§ Dataset records:
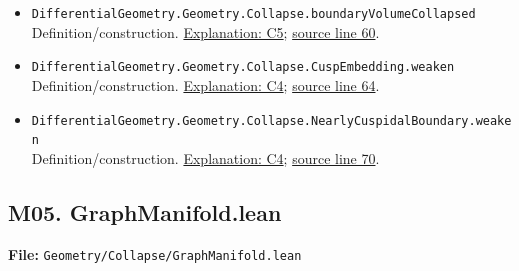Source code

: \documentclass[
  letterpaper,
  11pt]{article}
\begin{document}
\begin{itemize}
{  line 56}.
\item
  {\small\texttt{Differential\allowbreak{}Geometry.\allowbreak{}Geometry.\allowbreak{}Collapse.\allowbreak{}boundary\allowbreak{}Volume\allowbreak{}Collapsed}}\\
  Definition/construction.
  \hyperref[collapse-boundarydistance]{Explanation: C5};
  \href{https://github.com/qinz1yang/differential-geometry-dev/blob/ea0fae60ee01ef8c8d9b57a51794c6538f679c5d/DifferentialGeometry/Geometry/Collapse/CuspBoundary.lean\#L60}{source
  line 60}.
\item
  {\small\texttt{Differential\allowbreak{}Geometry.\allowbreak{}Geometry.\allowbreak{}Collapse.\allowbreak{}Cusp\allowbreak{}Embedding.\allowbreak{}weaken}}\\
  Definition/construction.
  \hyperref[collapse-cuspembedding]{Explanation: C4};
  \href{https://github.com/qinz1yang/differential-geometry-dev/blob/ea0fae60ee01ef8c8d9b57a51794c6538f679c5d/DifferentialGeometry/Geometry/Collapse/CuspBoundary.lean\#L64}{source
  line 64}.
\item
  {\small\texttt{Differential\allowbreak{}Geometry.\allowbreak{}Geometry.\allowbreak{}Collapse.\allowbreak{}Nearly\allowbreak{}Cuspidal\allowbreak{}Boundary.\allowbreak{}weaken}}\\
  Definition/construction.
  \hyperref[collapse-cuspembedding]{Explanation: C4};
  \href{https://github.com/qinz1yang/differential-geometry-dev/blob/ea0fae60ee01ef8c8d9b57a51794c6538f679c5d/DifferentialGeometry/Geometry/Collapse/CuspBoundary.lean\#L70}{source
  line 70}.
\end{itemize}


\subsection{M05. GraphManifold.lean}\label{m05.-graphmanifold.lean}

\textbf{File:}
{\small\texttt{Geometry/\allowbreak{}Collapse/\allowbreak{}Graph\allowbreak{}Manifold.\allowbreak{}lean}}
\end{document}
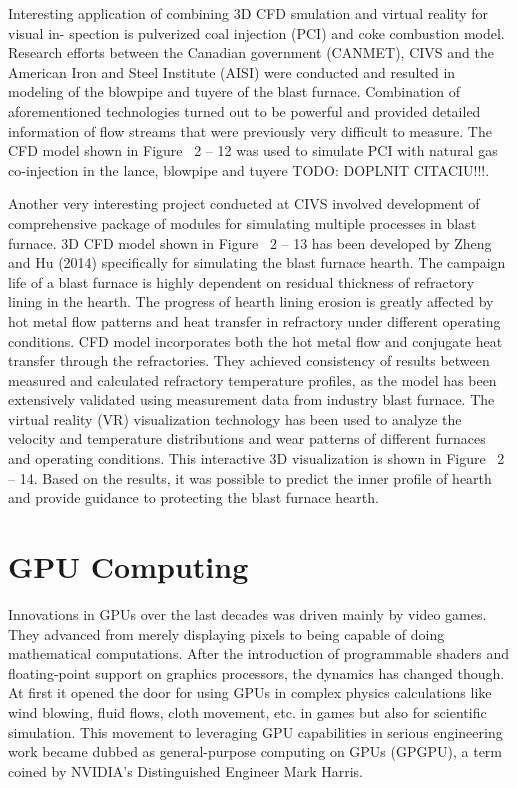 Interesting application of combining 3D CFD smulation and virtual reality for visual in- spection is pulverized coal injection (PCI) and coke combustion model. Research efforts between the Canadian government (CANMET), CIVS and the American Iron and Steel Institute (AISI) were conducted and resulted in modeling of the blowpipe and tuyere of the blast furnace. Combination of aforementioned technologies turned out to be powerful and provided detailed information of flow streams that were previously very difficult to measure. The CFD model shown in Figure~ 2 – 12 was used to simulate PCI with natural gas co-injection in the lance, blowpipe and tuyere TODO: DOPLNIT CITACIU!!!.

Another very interesting project conducted at CIVS involved development of comprehensive package of modules for simulating multiple processes in blast furnace. 3D CFD model shown in Figure~ 2 – 13 has been developed by Zheng and Hu (2014) specifically for simulating the blast furnace hearth. The campaign life of a blast furnace is highly dependent on residual thickness of refractory lining in the hearth. The progress of hearth lining erosion is greatly affected by hot metal flow patterns and heat transfer in refractory under different operating conditions. CFD model incorporates both the hot metal flow and conjugate heat transfer through the refractories. They achieved consistency of results between measured and calculated refractory temperature profiles, as the model has been extensively validated using measurement data from industry blast furnace. The virtual reality (VR) visualization technology has been used to analyze the velocity and temperature distributions and wear patterns of different furnaces and operating conditions. This interactive 3D visualization is shown in Figure~ 2 – 14. Based on the results, it was possible to predict the inner profile of hearth and provide guidance to protecting the blast furnace hearth.



\section{GPU Computing}

\label{gpu-computing}
Innovations in GPUs over the last decades was driven mainly by video games. They advanced from merely displaying pixels to being capable of doing mathematical computations. After the introduction of programmable shaders and floating-point support on graphics processors, the dynamics has changed though. At first it opened the door for using GPUs in complex physics calculations like wind blowing, fluid flows, cloth movement, etc. in games but also for scientific simulation. This movement to leveraging GPU capabilities in serious engineering work became dubbed as general-purpose computing on GPUs (GPGPU), a term coined by NVIDIA's Distinguished Engineer Mark Harris.

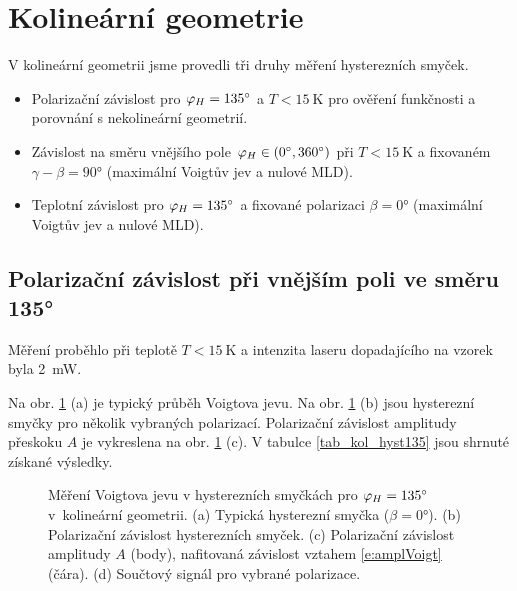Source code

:\section{Kolineární geometrie} \label{kap_kolinearni}
V kolineární geometrii jsme provedli tři druhy měření hysterezních smyček. 
\begin{itemize}
\item Polarizační závislost pro $\varphi_H=\ang{135}$ a $T<\SI{15}{\kelvin}$ pro ověření funkčnosti a porovnání s nekolineární geometrií.
\item Závislost na směru vnějšího pole $\varphi_H \in (\ang{0},\ang{360})$ při $T<\SI{15}{\kelvin}$ a fixovaném $\gamma-\beta=\ang{90}$ (maximální Voigtův jev a nulové MLD).
\item Teplotní závislost pro $\varphi_H=\ang{135}$ a fixované polarizaci $\beta=\ang{0}$ (maximální Voigtův jev a nulové MLD).
\end{itemize}


\subsection{Polarizační závislost při vnějším poli ve směru \ang{135}}
Měření proběhlo při teplotě $T<\SI{15}{\kelvin}$ a intenzita laseru dopadajícího na vzorek byla \SI{2}{\milli\watt}.

Na obr. \ref{kol_vysledky_voigt} (a) je typický průběh Voigtova jevu. Na obr. \ref{kol_vysledky_voigt} (b) jsou hysterezní smyčky pro několik vybraných polarizací. Polarizační závislost amplitudy přeskoku $A$ je vykreslena na obr. \ref{kol_vysledky_voigt} (c). V tabulce \ref{tab_kol_hyst135} jsou shrnuté získané výsledky.

\begin{figure}[htbp]\centering
{}
	\caption{Měření Voigtova jevu v hysterezních smyčkách pro $\varphi_H=\ang{135}$ v~kolineární geometrii. (a) Typická hysterezní smyčka ($\beta=\ang{0}$). (b) Polarizační závislost hysterezních smyček. (c) Polarizační závislost amplitudy $A$ (body), nafitovaná závislost vztahem \eqref{e:amplVoigt} (čára). (d) Součtový signál pro vybrané polarizace.}\label{kol_vysledky_voigt}
\end{figure}

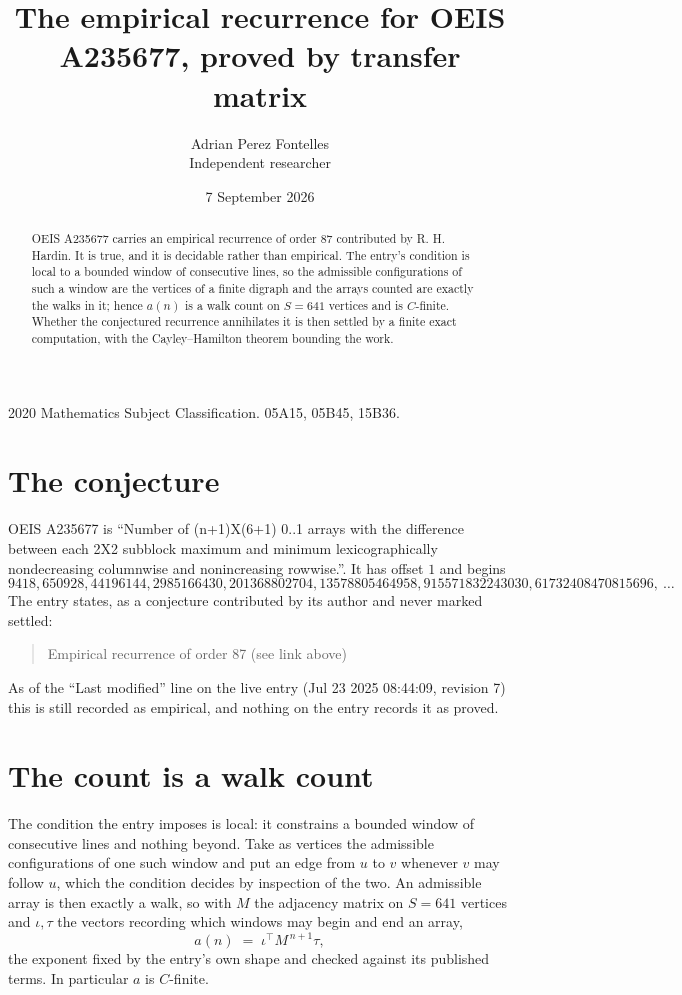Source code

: \documentclass[11pt,a4paper]{article}
\title{The empirical recurrence for OEIS A235677, proved by transfer matrix}
\author{Adrian Perez Fontelles\\ \small Independent researcher}
\date{7 September 2026}
\theoremstyle{plain}
\theoremstyle{definition}
\begin{document}
\maketitle

\begin{abstract}
OEIS A235677 carries an empirical recurrence of order $87$ contributed by R. H. Hardin. It is
true, and it is decidable rather than empirical. The entry's condition is local to a bounded window of consecutive lines, so
the admissible configurations of such a window are the vertices of a finite digraph and the
arrays counted are exactly the walks in it; hence $a(n)$ is a walk count on $S=641$ vertices
and is $C$-finite. Whether the conjectured recurrence annihilates it is then settled by a
finite exact computation, with the Cayley--Hamilton theorem bounding the work.
\end{abstract}

\noindent\small 2020 Mathematics Subject Classification. 05A15, 05B45, 15B36.\normalsize

\section{The conjecture}

OEIS A235677 is ``Number of (n+1)X(6+1) 0..1 arrays with the difference between each 2X2 subblock maximum and minimum lexicographically nondecreasing columnwise and nonincreasing rowwise.''. It has offset $1$ and begins
\[
9418, 650928, 44196144, 2985166430, 201368802704, 13578805464958, 915571832243030, 61732408470815696,\ \dots
\]
The entry states, as a conjecture contributed by its author and never marked settled:
\begin{quote}
Empirical recurrence of order 87 (see link above)
\end{quote}
As of the ``Last modified'' line on the live entry (Jul 23 2025 08:44:09, revision 7) this is still
recorded as empirical, and nothing on the entry records it as proved.

\section{The count is a walk count}

The condition the entry imposes is local: it constrains a bounded window of consecutive lines and nothing beyond. Take as
vertices the admissible configurations of one such window and put an edge from $u$ to $v$
whenever $v$ may follow $u$, which the condition decides by inspection of the two. An
admissible array is then exactly a walk, so with $M$ the adjacency matrix on $S=641$ vertices
and $\iota,\tau$ the vectors recording which windows may begin and end an array,
\[
a(n)\;=\;\iota^{\!\top}M^{\,n+1}\tau ,
\]
the exponent fixed by the entry's own shape and checked against its published terms. In
particular $a$ is $C$-finite.
\end{document}
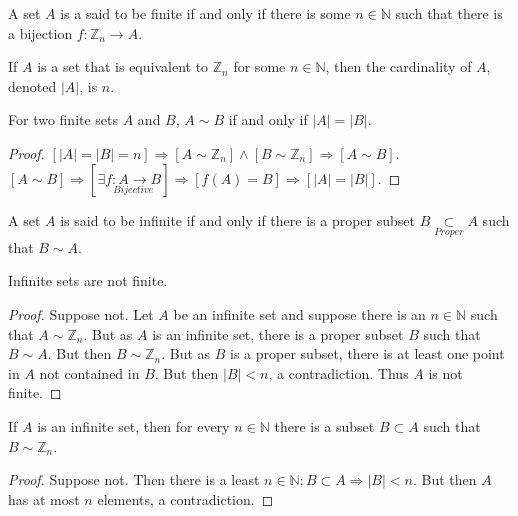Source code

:         \begin{definition}
        A set $A$ is a said to be finite if and only if there is some $n\in \mathbb{N}$ such
        that there is a bijection $f:\mathbb{Z}_n \rightarrow A$.
        \end{definition}
        \begin{definition}
        If $A$ is a set that is equivalent to $\mathbb{Z}_n$ for some $n\in \mathbb{N}$,
        then the cardinality of $A$, denoted $|A|$, is $n$.
        \end{definition}
        \begin{theorem}
        For two finite sets $A$ and $B$, $A\sim B$ if and only if $|A|=|B|$.
        \end{theorem}
        \begin{proof}
        $[|A|=|B|=n]\Rightarrow[A\sim \mathbb{Z}_n]\land[B\sim \mathbb{Z}_n]\Rightarrow [A\sim B]$.
        $[A\sim B]\Rightarrow [\exists \underset{Bijective}{f:A\rightarrow B}]\Rightarrow [f(A) = B]\Rightarrow [|A|=|B|]$.
        \end{proof}
        \begin{definition}
        A set $A$ is said to be infinite if and only if there is a proper subset $B\underset{Proper}\subset A$ such that $B\sim A$.
        \end{definition}
        \begin{theorem}
        Infinite sets are not finite.
        \end{theorem}
        \begin{proof}
        Suppose not. Let $A$ be an infinite set and suppose there is an $n\in \mathbb{N}$ such
        that $A\sim \mathbb{Z}_n$. But as $A$ is an infinite set, there is a proper subset $B$
        such that $B\sim A$. But then $B\sim \mathbb{Z}_n$. But as $B$ is a proper subset,
        there is at least one point in $A$ not contained in $B$. But then $|B|<n$, a contradiction. Thus $A$ is not finite.
        \end{proof}
        \begin{corollary}
        If $A$ is an infinite set, then for every $n\in \mathbb{N}$ there is a subset $B\subset A$ such that $B\sim \mathbb{Z}_n$.
        \end{corollary}
        \begin{proof}
        Suppose not. Then there is a least $n\in \mathbb{N}:B\subset A\Rightarrow |B|<n$.
        But then $A$ has at most $n$ elements, a contradiction.
        \end{proof}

§ WHAT TO WORK ON: What is the number of lines in the records that contain "nulové"? State that number alone.

§ REPLY: 2